Return only this: the line with "## CloudFront vs S3 Cross Region Replication" and all the lines that follow it below, through the final one, exactly as they are.
========
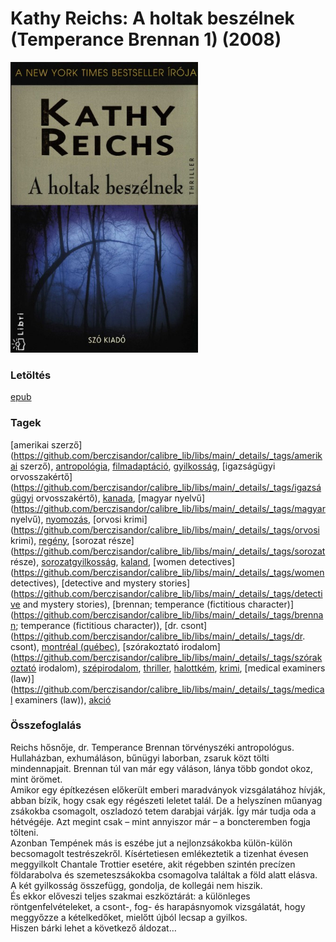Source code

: # <a name="id_157">Kathy Reichs: A holtak beszélnek (Temperance Brennan 1) (2008)</a>
<img src="https://github.com/BercziSandor/calibre_lib/raw/main/libs/main/Kathy%20Reichs/A%20holtak%20beszelnek%20%28157%29/cover.jpg" alt="cover" width="300"/>

### Letöltés
[epub](https://github.com/BercziSandor/calibre_lib/raw/main/libs/main/Kathy%20Reichs/A%20holtak%20beszelnek%20%28157%29/A%20holtak%20beszelnek%20-%20Kathy%20Reichs.epub)

### Tagek
[amerikai szerző](https://github.com/berczisandor/calibre_lib/libs/main/_details/_tags/amerikai szerző), [antropológia](https://github.com/berczisandor/calibre_lib/libs/main/_details/_tags/antropológia), [filmadaptáció](https://github.com/berczisandor/calibre_lib/libs/main/_details/_tags/filmadaptáció), [gyilkosság](https://github.com/berczisandor/calibre_lib/libs/main/_details/_tags/gyilkosság), [igazságügyi orvosszakértő](https://github.com/berczisandor/calibre_lib/libs/main/_details/_tags/igazságügyi orvosszakértő), [kanada](https://github.com/berczisandor/calibre_lib/libs/main/_details/_tags/kanada), [magyar nyelvű](https://github.com/berczisandor/calibre_lib/libs/main/_details/_tags/magyar nyelvű), [nyomozás](https://github.com/berczisandor/calibre_lib/libs/main/_details/_tags/nyomozás), [orvosi krimi](https://github.com/berczisandor/calibre_lib/libs/main/_details/_tags/orvosi krimi), [regény](https://github.com/berczisandor/calibre_lib/libs/main/_details/_tags/regény), [sorozat része](https://github.com/berczisandor/calibre_lib/libs/main/_details/_tags/sorozat része), [sorozatgyilkosság](https://github.com/berczisandor/calibre_lib/libs/main/_details/_tags/sorozatgyilkosság), [kaland](https://github.com/berczisandor/calibre_lib/libs/main/_details/_tags/kaland), [women detectives](https://github.com/berczisandor/calibre_lib/libs/main/_details/_tags/women detectives), [detective and mystery stories](https://github.com/berczisandor/calibre_lib/libs/main/_details/_tags/detective and mystery stories), [brennan; temperance (fictitious character)](https://github.com/berczisandor/calibre_lib/libs/main/_details/_tags/brennan; temperance (fictitious character)), [dr. csont](https://github.com/berczisandor/calibre_lib/libs/main/_details/_tags/dr. csont), [montréal (québec)](https://github.com/berczisandor/calibre_lib/libs/main/_details/_tags/montréal (québec)), [szórakoztató irodalom](https://github.com/berczisandor/calibre_lib/libs/main/_details/_tags/szórakoztató irodalom), [szépirodalom](https://github.com/berczisandor/calibre_lib/libs/main/_details/_tags/szépirodalom), [thriller](https://github.com/berczisandor/calibre_lib/libs/main/_details/_tags/thriller), [halottkém](https://github.com/berczisandor/calibre_lib/libs/main/_details/_tags/halottkém), [krimi](https://github.com/berczisandor/calibre_lib/libs/main/_details/_tags/krimi), [medical examiners (law)](https://github.com/berczisandor/calibre_lib/libs/main/_details/_tags/medical examiners (law)), [akció](https://github.com/berczisandor/calibre_lib/libs/main/_details/_tags/akció)

### Összefoglalás
<div>
<p>Reichs ​hősnője, dr. Temperance Brennan törvényszéki antropológus. Hullaházban, exhumáláson, bűnügyi laborban, zsaruk közt tölti mindennapjait. Brennan túl van már egy váláson, lánya több gondot okoz, mint örömet.<br>Amikor egy építkezésen előkerült emberi maradványok vizsgálatához hívják, abban bízik, hogy csak egy régészeti leletet talál. De a helyszínen műanyag zsákokba csomagolt, oszladozó tetem darabjai várják. Így már tudja oda a hétvégéje. Azt megint csak – mint annyiszor már – a boncteremben fogja tölteni.<br>Azonban Tempének más is eszébe jut a nejlonzsákokba külön-külön becsomagolt testrészekről. Kísértetiesen emlékeztetik a tizenhat évesen meggyilkolt Chantale Trottier esetére, akit régebben szintén precízen földarabolva és szemeteszsákokba csomagolva találtak a föld alatt elásva.<br>A két gyilkosság összefügg, gondolja, de kollegái nem hiszik.<br>És ekkor előveszi teljes szakmai eszköztárát: a különleges röntgenfelvételeket, a csont-, fog- és harapásnyomok vizsgálatát, hogy meggyőzze a kételkedőket, mielőtt újból lecsap a gyilkos.<br>Hiszen bárki lehet a következő áldozat…</p></div>



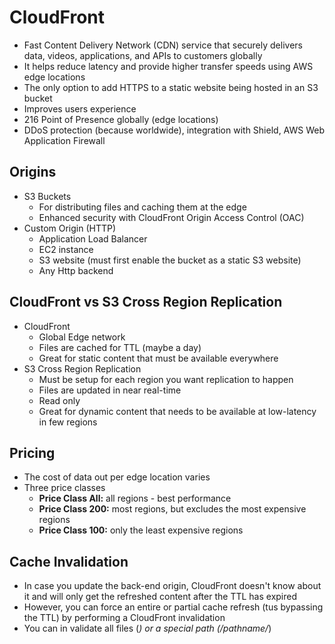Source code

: # CloudFront

- Fast Content Delivery Network (CDN) service that securely delivers data, videos, applications, and APIs to customers
  globally
- It helps reduce latency and provide higher transfer speeds using AWS edge locations
- The only option to add HTTPS to a static website being hosted in an S3 bucket 
- Improves users experience 
- 216 Point of Presence globally (edge locations)
- DDoS protection (because worldwide), integration with Shield, AWS Web Application Firewall

## Origins

- S3 Buckets 
  - For distributing files and caching them at the edge
  - Enhanced security with CloudFront Origin Access Control (OAC)
- Custom Origin (HTTP)
  - Application Load Balancer 
  - EC2 instance 
  - S3 website (must first enable the bucket as a static S3 website)
  - Any Http backend

## CloudFront vs S3 Cross Region Replication 

- CloudFront 
  - Global Edge network 
  - Files are cached for TTL (maybe a day)
  - Great for static content that must be available everywhere 
- S3 Cross Region Replication 
  - Must be setup for each region you want replication to happen 
  - Files are updated in near real-time
  - Read only 
  - Great for dynamic content that needs to be available at low-latency in few regions

## Pricing

- The cost of data out per edge location varies
- Three price classes 
  - **Price Class All:** all regions - best performance 
  - **Price Class 200:** most regions, but excludes the most expensive regions 
  - **Price Class 100:** only the least expensive regions 


## Cache Invalidation

- In case you update the back-end origin, CloudFront doesn't know about it and will only get the refreshed content after
  the TTL has expired 
- However, you can force an entire or partial cache refresh (tus bypassing the TTL) by performing a CloudFront invalidation 
- You can in validate all files (*) or a special path (/pathname/*)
========
» **Written response**:
## CloudFront vs S3 Cross Region Replication 

- CloudFront 
  - Global Edge network 
  - Files are cached for TTL (maybe a day)
  - Great for static content that must be available everywhere 
- S3 Cross Region Replication 
  - Must be setup for each region you want replication to happen 
  - Files are updated in near real-time
  - Read only 
  - Great for dynamic content that needs to be available at low-latency in few regions

## Pricing

- The cost of data out per edge location varies
- Three price classes 
  - **Price Class All:** all regions - best performance 
  - **Price Class 200:** most regions, but excludes the most expensive regions 
  - **Price Class 100:** only the least expensive regions 


## Cache Invalidation

- In case you update the back-end origin, CloudFront doesn't know about it and will only get the refreshed content after
  the TTL has expired 
- However, you can force an entire or partial cache refresh (tus bypassing the TTL) by performing a CloudFront invalidation 
- You can in validate all files (*) or a special path (/pathname/*)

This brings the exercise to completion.